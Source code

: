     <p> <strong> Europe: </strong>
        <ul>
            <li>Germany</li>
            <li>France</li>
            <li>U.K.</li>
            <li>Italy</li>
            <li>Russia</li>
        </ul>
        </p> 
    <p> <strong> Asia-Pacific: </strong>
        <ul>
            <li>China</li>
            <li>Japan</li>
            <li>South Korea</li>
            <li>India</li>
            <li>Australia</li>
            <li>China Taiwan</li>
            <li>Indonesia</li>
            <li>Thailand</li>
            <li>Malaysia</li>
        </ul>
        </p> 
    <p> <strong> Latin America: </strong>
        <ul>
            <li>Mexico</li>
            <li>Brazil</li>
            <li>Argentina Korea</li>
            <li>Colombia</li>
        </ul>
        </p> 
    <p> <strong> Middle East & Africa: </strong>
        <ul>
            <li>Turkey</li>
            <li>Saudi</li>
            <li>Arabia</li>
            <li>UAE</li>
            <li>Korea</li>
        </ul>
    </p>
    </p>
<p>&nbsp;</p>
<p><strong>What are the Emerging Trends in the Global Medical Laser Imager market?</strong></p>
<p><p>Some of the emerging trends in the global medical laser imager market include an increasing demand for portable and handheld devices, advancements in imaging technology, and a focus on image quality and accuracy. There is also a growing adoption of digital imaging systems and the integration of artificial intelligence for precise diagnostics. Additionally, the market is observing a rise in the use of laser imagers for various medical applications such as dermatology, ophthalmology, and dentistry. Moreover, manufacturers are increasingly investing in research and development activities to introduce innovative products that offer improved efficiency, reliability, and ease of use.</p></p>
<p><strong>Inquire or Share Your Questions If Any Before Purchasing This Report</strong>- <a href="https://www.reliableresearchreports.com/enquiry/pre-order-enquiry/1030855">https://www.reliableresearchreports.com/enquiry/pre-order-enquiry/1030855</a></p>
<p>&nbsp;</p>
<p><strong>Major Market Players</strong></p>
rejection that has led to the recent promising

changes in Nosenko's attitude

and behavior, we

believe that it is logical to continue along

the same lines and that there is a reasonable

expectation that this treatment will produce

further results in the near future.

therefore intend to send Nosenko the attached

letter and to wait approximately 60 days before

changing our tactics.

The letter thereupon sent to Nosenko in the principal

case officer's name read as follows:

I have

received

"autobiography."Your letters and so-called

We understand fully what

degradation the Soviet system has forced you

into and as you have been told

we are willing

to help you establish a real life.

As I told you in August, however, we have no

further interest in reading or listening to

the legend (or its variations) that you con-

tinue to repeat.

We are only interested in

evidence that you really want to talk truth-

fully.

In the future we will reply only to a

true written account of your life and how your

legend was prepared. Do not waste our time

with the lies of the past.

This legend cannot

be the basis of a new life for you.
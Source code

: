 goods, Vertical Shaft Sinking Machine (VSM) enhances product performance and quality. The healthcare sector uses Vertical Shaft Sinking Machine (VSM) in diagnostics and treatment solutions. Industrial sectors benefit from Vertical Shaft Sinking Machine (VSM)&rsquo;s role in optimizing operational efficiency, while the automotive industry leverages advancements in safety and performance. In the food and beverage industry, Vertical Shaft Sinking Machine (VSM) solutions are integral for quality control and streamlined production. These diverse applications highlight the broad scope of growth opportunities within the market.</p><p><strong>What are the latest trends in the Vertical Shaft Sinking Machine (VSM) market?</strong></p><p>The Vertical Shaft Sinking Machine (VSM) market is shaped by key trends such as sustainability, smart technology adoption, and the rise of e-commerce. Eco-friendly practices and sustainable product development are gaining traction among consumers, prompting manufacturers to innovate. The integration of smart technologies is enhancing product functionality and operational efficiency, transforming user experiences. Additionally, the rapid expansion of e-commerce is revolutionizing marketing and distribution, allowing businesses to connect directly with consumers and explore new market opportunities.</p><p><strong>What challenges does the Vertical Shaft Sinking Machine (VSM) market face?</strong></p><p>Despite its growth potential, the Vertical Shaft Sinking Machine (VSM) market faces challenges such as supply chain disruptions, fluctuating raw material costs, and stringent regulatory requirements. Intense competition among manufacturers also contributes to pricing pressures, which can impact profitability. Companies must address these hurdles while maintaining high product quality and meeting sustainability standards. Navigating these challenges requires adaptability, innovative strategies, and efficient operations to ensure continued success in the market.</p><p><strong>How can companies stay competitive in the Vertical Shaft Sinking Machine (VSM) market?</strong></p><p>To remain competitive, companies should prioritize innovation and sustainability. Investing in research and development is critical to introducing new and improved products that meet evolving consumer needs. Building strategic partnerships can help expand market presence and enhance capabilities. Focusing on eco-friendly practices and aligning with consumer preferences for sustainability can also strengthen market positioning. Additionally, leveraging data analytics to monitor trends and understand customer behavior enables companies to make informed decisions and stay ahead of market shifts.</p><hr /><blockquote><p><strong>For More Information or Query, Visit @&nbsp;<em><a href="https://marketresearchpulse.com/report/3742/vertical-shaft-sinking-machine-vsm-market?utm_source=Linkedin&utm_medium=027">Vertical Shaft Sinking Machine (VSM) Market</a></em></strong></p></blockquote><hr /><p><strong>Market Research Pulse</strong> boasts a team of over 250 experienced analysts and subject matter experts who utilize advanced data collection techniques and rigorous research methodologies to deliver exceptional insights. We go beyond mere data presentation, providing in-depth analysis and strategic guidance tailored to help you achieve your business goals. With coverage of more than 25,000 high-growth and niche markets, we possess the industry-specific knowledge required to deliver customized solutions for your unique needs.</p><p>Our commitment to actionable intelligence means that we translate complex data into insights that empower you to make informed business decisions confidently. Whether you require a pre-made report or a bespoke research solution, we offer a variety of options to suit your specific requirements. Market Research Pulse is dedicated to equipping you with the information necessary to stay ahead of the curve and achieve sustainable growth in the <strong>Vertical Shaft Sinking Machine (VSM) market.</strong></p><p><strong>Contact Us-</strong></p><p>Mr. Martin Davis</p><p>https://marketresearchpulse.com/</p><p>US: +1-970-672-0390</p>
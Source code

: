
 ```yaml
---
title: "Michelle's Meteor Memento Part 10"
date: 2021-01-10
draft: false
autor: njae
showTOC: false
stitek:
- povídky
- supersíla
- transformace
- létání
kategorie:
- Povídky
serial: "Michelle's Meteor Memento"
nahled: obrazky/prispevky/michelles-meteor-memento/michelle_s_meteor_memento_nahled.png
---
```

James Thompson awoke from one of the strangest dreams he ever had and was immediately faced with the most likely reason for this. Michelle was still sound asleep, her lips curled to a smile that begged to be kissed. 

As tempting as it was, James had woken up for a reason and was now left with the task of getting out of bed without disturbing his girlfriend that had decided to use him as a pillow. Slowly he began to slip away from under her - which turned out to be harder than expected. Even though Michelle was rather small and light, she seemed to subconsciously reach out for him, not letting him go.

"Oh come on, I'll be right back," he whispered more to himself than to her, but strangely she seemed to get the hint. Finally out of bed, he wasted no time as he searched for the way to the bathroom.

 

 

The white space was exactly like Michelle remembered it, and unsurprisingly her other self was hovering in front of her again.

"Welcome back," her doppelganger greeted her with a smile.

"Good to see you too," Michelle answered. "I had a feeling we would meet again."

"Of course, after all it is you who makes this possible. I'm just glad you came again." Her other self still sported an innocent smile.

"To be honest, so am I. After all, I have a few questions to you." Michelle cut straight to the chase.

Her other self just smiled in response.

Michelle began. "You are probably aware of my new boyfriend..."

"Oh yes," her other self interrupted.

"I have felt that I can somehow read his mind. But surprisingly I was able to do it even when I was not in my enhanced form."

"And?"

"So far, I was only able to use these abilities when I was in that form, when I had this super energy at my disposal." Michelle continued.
....
**GOAL OF THE EXERCISE**
Reproduce, exactly, all the lines shown above.

**TASK OUTPUT**
Source code

:     <p> <strong> Europe: </strong>
        <ul>
            <li>Germany</li>
            <li>France</li>
            <li>U.K.</li>
            <li>Italy</li>
            <li>Russia</li>
        </ul>
        </p> 
    <p> <strong> Asia-Pacific: </strong>
        <ul>
            <li>China</li>
            <li>Japan</li>
            <li>South Korea</li>
            <li>India</li>
            <li>Australia</li>
            <li>China Taiwan</li>
            <li>Indonesia</li>
            <li>Thailand</li>
            <li>Malaysia</li>
        </ul>
        </p> 
    <p> <strong> Latin America: </strong>
        <ul>
            <li>Mexico</li>
            <li>Brazil</li>
            <li>Argentina Korea</li>
            <li>Colombia</li>
        </ul>
        </p> 
    <p> <strong> Middle East & Africa: </strong>
        <ul>
            <li>Turkey</li>
            <li>Saudi</li>
            <li>Arabia</li>
            <li>UAE</li>
            <li>Korea</li>
        </ul>
    </p>
    </p>
<p>&nbsp;</p>
<p><strong>What are the Emerging Trends in the Global Medical Laser Imager market?</strong></p>
<p><p>Some of the emerging trends in the global medical laser imager market include an increasing demand for portable and handheld devices, advancements in imaging technology, and a focus on image quality and accuracy. There is also a growing adoption of digital imaging systems and the integration of artificial intelligence for precise diagnostics. Additionally, the market is observing a rise in the use of laser imagers for various medical applications such as dermatology, ophthalmology, and dentistry. Moreover, manufacturers are increasingly investing in research and development activities to introduce innovative products that offer improved efficiency, reliability, and ease of use.</p></p>
<p><strong>Inquire or Share Your Questions If Any Before Purchasing This Report</strong>- <a href="https://www.reliableresearchreports.com/enquiry/pre-order-enquiry/1030855">https://www.reliableresearchreports.com/enquiry/pre-order-enquiry/1030855</a></p>
<p>&nbsp;</p>
<p><strong>Major Market Players</strong></p>
rejection that has led to the recent promising

changes in Nosenko's attitude

and behavior, we

believe that it is logical to continue along

the same lines and that there is a reasonable

expectation that this treatment will produce

further results in the near future.

therefore intend to send Nosenko the attached

letter and to wait approximately 60 days before

changing our tactics.

The letter thereupon sent to Nosenko in the principal

case officer's name read as follows:

I have

received

"autobiography."Your letters and so-called

We understand fully what

degradation the Soviet system has forced you

into and as you have been told

we are willing

to help you establish a real life.

As I told you in August, however, we have no

further interest in reading or listening to

the legend (or its variations) that you con-

tinue to repeat.

We are only interested in

evidence that you really want to talk truth-

fully.

In the future we will reply only to a

true written account of your life and how your

legend was prepared. Do not waste our time

with the lies of the past.

This legend cannot

be the basis of a new life for you.
Source code

: goods, Vertical Shaft Sinking Machine (VSM) enhances product performance and quality. The healthcare sector uses Vertical Shaft Sinking Machine (VSM) in diagnostics and treatment solutions. Industrial sectors benefit from Vertical Shaft Sinking Machine (VSM)&rsquo;s role in optimizing operational efficiency, while the automotive industry leverages advancements in safety and performance. In the food and beverage industry, Vertical Shaft Sinking Machine (VSM) solutions are integral for quality control and streamlined production. These diverse applications highlight the broad scope of growth opportunities within the market.</p><p><strong>What are the latest trends in the Vertical Shaft Sinking Machine (VSM) market?</strong></p><p>The Vertical Shaft Sinking Machine (VSM) market is shaped by key trends such as sustainability, smart technology adoption, and the rise of e-commerce. Eco-friendly practices and sustainable product development are gaining traction among consumers, prompting manufacturers to innovate. The integration of smart technologies is enhancing product functionality and operational efficiency, transforming user experiences. Additionally, the rapid expansion of e-commerce is revolutionizing marketing and distribution, allowing businesses to connect directly with consumers and explore new market opportunities.</p><p><strong>What challenges does the Vertical Shaft Sinking Machine (VSM) market face?</strong></p><p>Despite its growth potential, the Vertical Shaft Sinking Machine (VSM) market faces challenges such as supply chain disruptions, fluctuating raw material costs, and stringent regulatory requirements. Intense competition among manufacturers also contributes to pricing pressures, which can impact profitability. Companies must address these hurdles while maintaining high product quality and meeting sustainability standards. Navigating these challenges requires adaptability, innovative strategies, and efficient operations to ensure continued success in the market.</p><p><strong>How can companies stay competitive in the Vertical Shaft Sinking Machine (VSM) market?</strong></p><p>To remain competitive, companies should prioritize innovation and sustainability. Investing in research and development is critical to introducing new and improved products that meet evolving consumer needs. Building strategic partnerships can help expand market presence and enhance capabilities. Focusing on eco-friendly practices and aligning with consumer preferences for sustainability can also strengthen market positioning. Additionally, leveraging data analytics to monitor trends and understand customer behavior enables companies to make informed decisions and stay ahead of market shifts.</p><hr /><blockquote><p><strong>For More Information or Query, Visit @&nbsp;<em><a href="https://marketresearchpulse.com/report/3742/vertical-shaft-sinking-machine-vsm-market?utm_source=Linkedin&utm_medium=027">Vertical Shaft Sinking Machine (VSM) Market</a></em></strong></p></blockquote><hr /><p><strong>Market Research Pulse</strong> boasts a team of over 250 experienced analysts and subject matter experts who utilize advanced data collection techniques and rigorous research methodologies to deliver exceptional insights. We go beyond mere data presentation, providing in-depth analysis and strategic guidance tailored to help you achieve your business goals. With coverage of more than 25,000 high-growth and niche markets, we possess the industry-specific knowledge required to deliver customized solutions for your unique needs.</p><p>Our commitment to actionable intelligence means that we translate complex data into insights that empower you to make informed business decisions confidently. Whether you require a pre-made report or a bespoke research solution, we offer a variety of options to suit your specific requirements. Market Research Pulse is dedicated to equipping you with the information necessary to stay ahead of the curve and achieve sustainable growth in the <strong>Vertical Shaft Sinking Machine (VSM) market.</strong></p><p><strong>Contact Us-</strong></p><p>Mr. Martin Davis</p><p>https://marketresearchpulse.com/</p><p>US: +1-970-672-0390</p>
Source code

:
 ```yaml
---
title: "Michelle's Meteor Memento Part 10"
date: 2021-01-10
draft: false
autor: njae
showTOC: false
stitek:
- povídky
- supersíla
- transformace
- létání
kategorie:
- Povídky
serial: "Michelle's Meteor Memento"
nahled: obrazky/prispevky/michelles-meteor-memento/michelle_s_meteor_memento_nahled.png
---
```

James Thompson awoke from one of the strangest dreams he ever had and was immediately faced with the most likely reason for this. Michelle was still sound asleep, her lips curled to a smile that begged to be kissed. 

As tempting as it was, James had woken up for a reason and was now left with the task of getting out of bed without disturbing his girlfriend that had decided to use him as a pillow. Slowly he began to slip away from under her - which turned out to be harder than expected. Even though Michelle was rather small and light, she seemed to subconsciously reach out for him, not letting him go.

"Oh come on, I'll be right back," he whispered more to himself than to her, but strangely she seemed to get the hint. Finally out of bed, he wasted no time as he searched for the way to the bathroom.

 

 

The white space was exactly like Michelle remembered it, and unsurprisingly her other self was hovering in front of her again.

"Welcome back," her doppelganger greeted her with a smile.

"Good to see you too," Michelle answered. "I had a feeling we would meet again."

"Of course, after all it is you who makes this possible. I'm just glad you came again." Her other self still sported an innocent smile.

"To be honest, so am I. After all, I have a few questions to you." Michelle cut straight to the chase.

Her other self just smiled in response.

Michelle began. "You are probably aware of my new boyfriend..."

"Oh yes," her other self interrupted.

"I have felt that I can somehow read his mind. But surprisingly I was able to do it even when I was not in my enhanced form."

"And?"

"So far, I was only able to use these abilities when I was in that form, when I had this super energy at my disposal." Michelle continued.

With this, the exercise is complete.